Les investisseurs ont réagi aux taux d’intérêt proches de zéro par des ajustements inédits dans leur manière d’affecter les actifs. Dans la plupart des cas, ils ont prix davantage de risques. Pour commencer, ils se sont orientés vers des instruments de crédit plus risqués, ce qui a entraîné une compression des écarts d’obligations d’entreprise. Une fois les rendements sur effets de commerce abaissés jusqu’à des niveaux historiquement faibles, les investisseurs ont continué de pousser en direction des actions. Environ 63 % des investisseurs institutionnels mondiaux ont augmenté leurs affectations en direction d’actions de marchés développés au cours des six mois précédent avril 2015, d’après les données issues d’une récente étude réalisée par State Street – bien qu’environ 60 % d’entre eux prévoient une correction de marché de 10 à 20 %.
Les investisseurs les plus conservateurs de la planète ont eux-mêmes pris des risques sans précédent.
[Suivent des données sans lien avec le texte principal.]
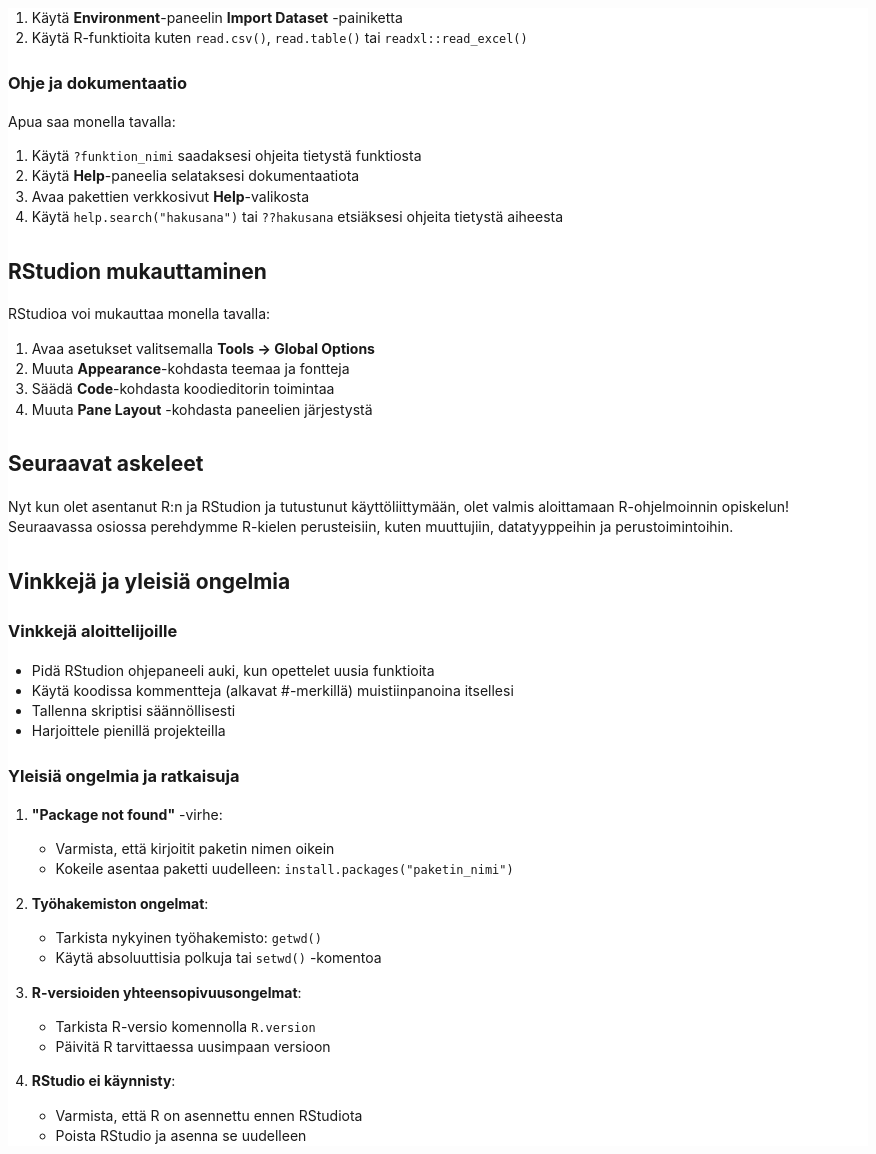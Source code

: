 1. Käytä **Environment**-paneelin **Import Dataset** -painiketta
2. Käytä R-funktioita kuten `read.csv()`, `read.table()` tai `readxl::read_excel()`

### Ohje ja dokumentaatio

Apua saa monella tavalla:

1. Käytä `?funktion_nimi` saadaksesi ohjeita tietystä funktiosta
2. Käytä **Help**-paneelia selataksesi dokumentaatiota
3. Avaa pakettien verkkosivut **Help**-valikosta
4. Käytä `help.search("hakusana")` tai `??hakusana` etsiäksesi ohjeita tietystä aiheesta

## RStudion mukauttaminen

RStudioa voi mukauttaa monella tavalla:

1. Avaa asetukset valitsemalla **Tools → Global Options**
2. Muuta **Appearance**-kohdasta teemaa ja fontteja
3. Säädä **Code**-kohdasta koodieditorin toimintaa
4. Muuta **Pane Layout** -kohdasta paneelien järjestystä

## Seuraavat askeleet

Nyt kun olet asentanut R:n ja RStudion ja tutustunut käyttöliittymään, olet valmis aloittamaan R-ohjelmoinnin opiskelun! Seuraavassa osiossa perehdymme R-kielen perusteisiin, kuten muuttujiin, datatyyppeihin ja perustoimintoihin.

## Vinkkejä ja yleisiä ongelmia

### Vinkkejä aloittelijoille

- Pidä RStudion ohjepaneeli auki, kun opettelet uusia funktioita
- Käytä koodissa kommentteja (alkavat #-merkillä) muistiinpanoina itsellesi
- Tallenna skriptisi säännöllisesti
- Harjoittele pienillä projekteilla

### Yleisiä ongelmia ja ratkaisuja

1. **"Package not found"** -virhe:
   - Varmista, että kirjoitit paketin nimen oikein
   - Kokeile asentaa paketti uudelleen: `install.packages("paketin_nimi")`

2. **Työhakemiston ongelmat**:
   - Tarkista nykyinen työhakemisto: `getwd()`
   - Käytä absoluuttisia polkuja tai `setwd()` -komentoa

3. **R-versioiden yhteensopivuusongelmat**:
   - Tarkista R-versio komennolla `R.version`
   - Päivitä R tarvittaessa uusimpaan versioon

4. **RStudio ei käynnisty**:
   - Varmista, että R on asennettu ennen RStudiota
   - Poista RStudio ja asenna se uudelleen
Les fonds publics de retraite japonais, qui comptent parmi les plus importants au monde, ont abandonné les obligations locales à des rythmes record. En plus de booster les investissements en direction des obligations et bourses étrangères, ces fonds augmentent désormais leur détention de stocks domestiques, pour le cinquième trimestre consécutif.
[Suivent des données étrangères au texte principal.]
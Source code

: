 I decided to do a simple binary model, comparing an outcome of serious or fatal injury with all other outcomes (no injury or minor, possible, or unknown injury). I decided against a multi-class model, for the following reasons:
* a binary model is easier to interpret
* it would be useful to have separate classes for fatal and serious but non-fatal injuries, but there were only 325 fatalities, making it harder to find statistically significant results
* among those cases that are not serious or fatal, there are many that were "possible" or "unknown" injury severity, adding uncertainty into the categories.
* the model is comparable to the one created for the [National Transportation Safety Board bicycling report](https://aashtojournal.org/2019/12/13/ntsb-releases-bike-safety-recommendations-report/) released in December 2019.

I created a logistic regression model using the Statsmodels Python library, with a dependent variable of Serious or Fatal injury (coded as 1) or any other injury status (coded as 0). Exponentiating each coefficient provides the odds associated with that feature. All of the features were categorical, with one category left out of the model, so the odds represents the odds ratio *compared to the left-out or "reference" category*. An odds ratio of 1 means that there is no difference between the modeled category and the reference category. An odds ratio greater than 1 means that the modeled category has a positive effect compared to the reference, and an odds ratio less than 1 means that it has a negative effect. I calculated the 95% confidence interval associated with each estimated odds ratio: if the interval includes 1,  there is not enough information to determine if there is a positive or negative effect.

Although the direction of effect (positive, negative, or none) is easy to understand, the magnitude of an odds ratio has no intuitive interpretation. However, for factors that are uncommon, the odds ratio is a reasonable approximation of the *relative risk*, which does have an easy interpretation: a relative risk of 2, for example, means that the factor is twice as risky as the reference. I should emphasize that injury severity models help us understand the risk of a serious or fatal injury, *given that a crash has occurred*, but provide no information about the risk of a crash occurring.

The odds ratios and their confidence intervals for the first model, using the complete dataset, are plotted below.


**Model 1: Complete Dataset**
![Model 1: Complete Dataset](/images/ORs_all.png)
Bien que ces décisions d’affectation soient compréhensibles, étant donné les rendements dérisoires générés par les investissements à revenu fixe, un deuxième effet engendré pourrait en fin de compte se révéler dévastateur.
Le marché des actions à la hausse en est aujourd’hui à sa sixième année d’existence. Même à l’issue de l’instabilité de marché provoquée par la crise grecque et la chute du marché boursier chinois, les valorisations semblent aujourd’hui élevées. Le S&P 500 a dépassé ses niveaux d’avant 2008, les actions de certaines sociétés se négociant actuellement 18 fois au-dessus de leur rendement.
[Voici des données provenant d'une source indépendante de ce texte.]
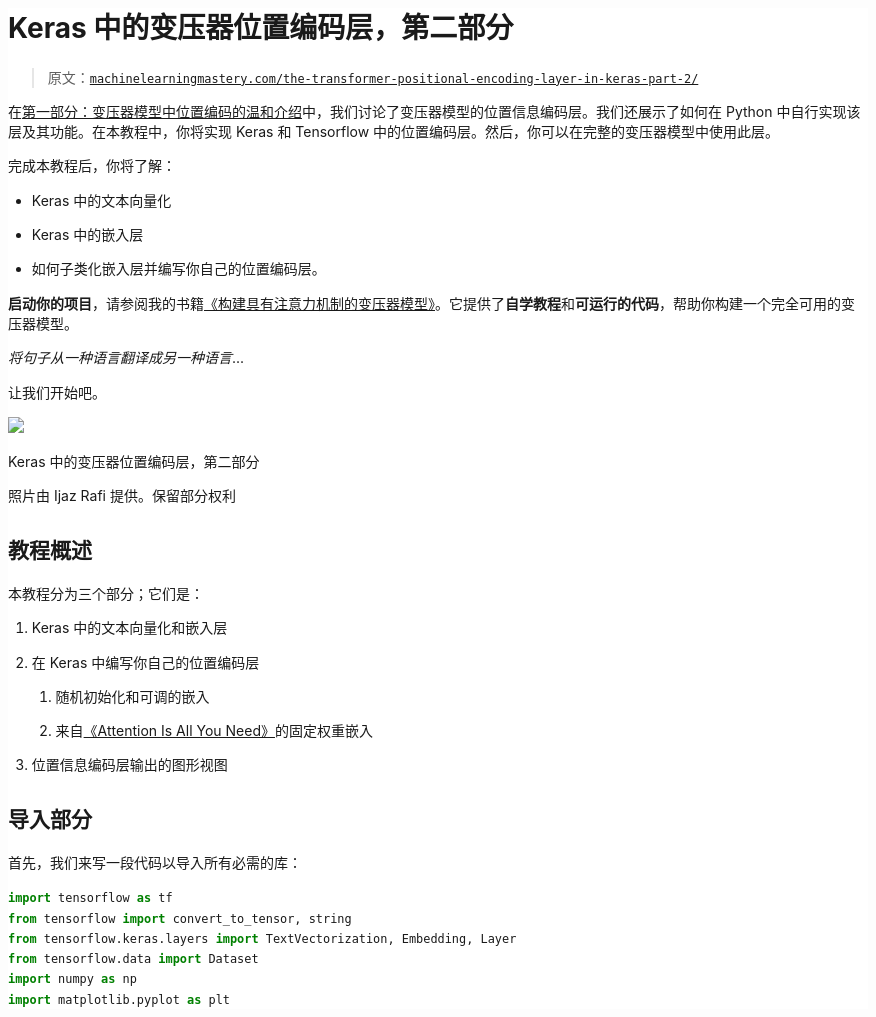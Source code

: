 # Keras 中的变压器位置编码层，第二部分

> 原文：[`machinelearningmastery.com/the-transformer-positional-encoding-layer-in-keras-part-2/`](https://machinelearningmastery.com/the-transformer-positional-encoding-layer-in-keras-part-2/)

在[第一部分：变压器模型中位置编码的温和介绍](https://machinelearningmastery.com/a-gentle-introduction-to-positional-encoding-in-transformer-models-part-1)中，我们讨论了变压器模型的位置信息编码层。我们还展示了如何在 Python 中自行实现该层及其功能。在本教程中，你将实现 Keras 和 Tensorflow 中的位置编码层。然后，你可以在完整的变压器模型中使用此层。

完成本教程后，你将了解：

+   Keras 中的文本向量化

+   Keras 中的嵌入层

+   如何子类化嵌入层并编写你自己的位置编码层。

**启动你的项目**，请参阅我的书籍[《构建具有注意力机制的变压器模型》](https://machinelearningmastery.com/transformer-models-with-attention/)。它提供了**自学教程**和**可运行的代码**，帮助你构建一个完全可用的变压器模型。

*将句子从一种语言翻译成另一种语言*...

让我们开始吧。

![](https://machinelearningmastery.com/wp-content/uploads/2022/02/ijaz-rafi-photo-1551102076-9f8bb5f3f897.jpg)

Keras 中的变压器位置编码层，第二部分

照片由 Ijaz Rafi 提供。保留部分权利

## 教程概述

本教程分为三个部分；它们是：

1.  Keras 中的文本向量化和嵌入层

1.  在 Keras 中编写你自己的位置编码层

    1.  随机初始化和可调的嵌入

    1.  来自[《Attention Is All You Need》](https://arxiv.org/abs/1706.03762)的固定权重嵌入

1.  位置信息编码层输出的图形视图

## 导入部分

首先，我们来写一段代码以导入所有必需的库：

```py
import tensorflow as tf
from tensorflow import convert_to_tensor, string
from tensorflow.keras.layers import TextVectorization, Embedding, Layer
from tensorflow.data import Dataset
import numpy as np
import matplotlib.pyplot as plt
```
Aussi longtemps que souffleront les vents favorables de l’assouplissement quantitatif mondial, d’un pétrole bon marché, et de nouveaux flux institutionnels entrants, les actions pourront continuer de susciter l’intérêt. Pour autant, une réelle correction de marché se produira tôt ou tard. Et lorsque ce sera le cas, les fonds de retraite et autres compagnies d’assurance seront plus exposés que jamais à la volatilité des marchés d’actions.
Cette surexposition émerge à une période où les tendances démographiques œuvrent à l’encontre des fonds de retraite. En Allemagne, par exemple, pays où 20 % de la population est âgée de plus de 65 ans, le nombre d’individus adultes en âge de travailler devrait passer des quelque 50 millions actuels à moins de 34 millions d’ici 2060. Du côté des marchés émergents, l’augmentation rapide de l’espérance de vie et le déclin de fertilité devraient doubler la part de population âgée de plus de 60 ans en Chine d’ici 2050 – ajoutant près d’un demi-milliard de personnes supplémentaires nécessitant un soutien au cours de leurs années de retraite.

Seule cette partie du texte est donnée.